_Work instruction:_ Every line holding the string "small" should be copied out of the listing.

----

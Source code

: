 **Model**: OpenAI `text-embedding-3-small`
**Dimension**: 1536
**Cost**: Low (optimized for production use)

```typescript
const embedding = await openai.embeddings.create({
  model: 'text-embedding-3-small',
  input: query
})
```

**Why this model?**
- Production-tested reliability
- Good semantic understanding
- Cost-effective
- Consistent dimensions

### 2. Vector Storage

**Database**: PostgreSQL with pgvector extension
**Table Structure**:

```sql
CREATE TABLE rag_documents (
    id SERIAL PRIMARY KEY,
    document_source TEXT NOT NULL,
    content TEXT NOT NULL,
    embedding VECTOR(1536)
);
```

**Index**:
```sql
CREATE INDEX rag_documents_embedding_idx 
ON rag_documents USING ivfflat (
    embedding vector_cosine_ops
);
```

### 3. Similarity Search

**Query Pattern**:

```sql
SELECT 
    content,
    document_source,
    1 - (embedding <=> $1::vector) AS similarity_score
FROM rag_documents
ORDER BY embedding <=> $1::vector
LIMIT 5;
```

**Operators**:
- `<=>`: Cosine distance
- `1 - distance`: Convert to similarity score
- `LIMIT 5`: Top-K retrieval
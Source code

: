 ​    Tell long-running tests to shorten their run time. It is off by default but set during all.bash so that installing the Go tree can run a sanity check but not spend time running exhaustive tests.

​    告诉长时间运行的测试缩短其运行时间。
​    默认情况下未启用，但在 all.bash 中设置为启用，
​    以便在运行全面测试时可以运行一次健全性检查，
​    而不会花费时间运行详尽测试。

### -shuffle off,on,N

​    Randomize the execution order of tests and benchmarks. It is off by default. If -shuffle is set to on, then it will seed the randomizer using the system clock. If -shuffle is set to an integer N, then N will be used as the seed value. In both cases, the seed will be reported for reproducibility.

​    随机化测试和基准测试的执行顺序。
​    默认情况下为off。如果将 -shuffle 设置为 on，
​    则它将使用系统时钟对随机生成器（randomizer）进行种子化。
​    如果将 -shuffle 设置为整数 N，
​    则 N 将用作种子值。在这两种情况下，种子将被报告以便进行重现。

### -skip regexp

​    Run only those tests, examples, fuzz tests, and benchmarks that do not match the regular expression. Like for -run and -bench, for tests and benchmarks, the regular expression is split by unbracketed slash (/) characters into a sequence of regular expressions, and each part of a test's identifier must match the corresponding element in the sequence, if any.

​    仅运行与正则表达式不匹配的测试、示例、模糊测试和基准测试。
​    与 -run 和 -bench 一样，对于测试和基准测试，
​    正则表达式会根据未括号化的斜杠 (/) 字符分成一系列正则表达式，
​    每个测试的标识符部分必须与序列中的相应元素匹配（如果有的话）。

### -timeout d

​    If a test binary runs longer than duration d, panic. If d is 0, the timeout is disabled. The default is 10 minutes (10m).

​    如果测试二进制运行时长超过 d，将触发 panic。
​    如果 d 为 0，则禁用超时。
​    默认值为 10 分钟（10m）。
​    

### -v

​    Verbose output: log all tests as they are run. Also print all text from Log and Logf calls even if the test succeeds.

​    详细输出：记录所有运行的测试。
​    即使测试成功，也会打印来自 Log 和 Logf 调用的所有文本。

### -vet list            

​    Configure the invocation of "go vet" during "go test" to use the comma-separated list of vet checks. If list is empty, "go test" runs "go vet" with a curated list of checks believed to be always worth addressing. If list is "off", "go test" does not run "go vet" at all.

----

_Expected answer:_
: **Model**: OpenAI `text-embedding-3-small`
  model: 'text-embedding-3-small',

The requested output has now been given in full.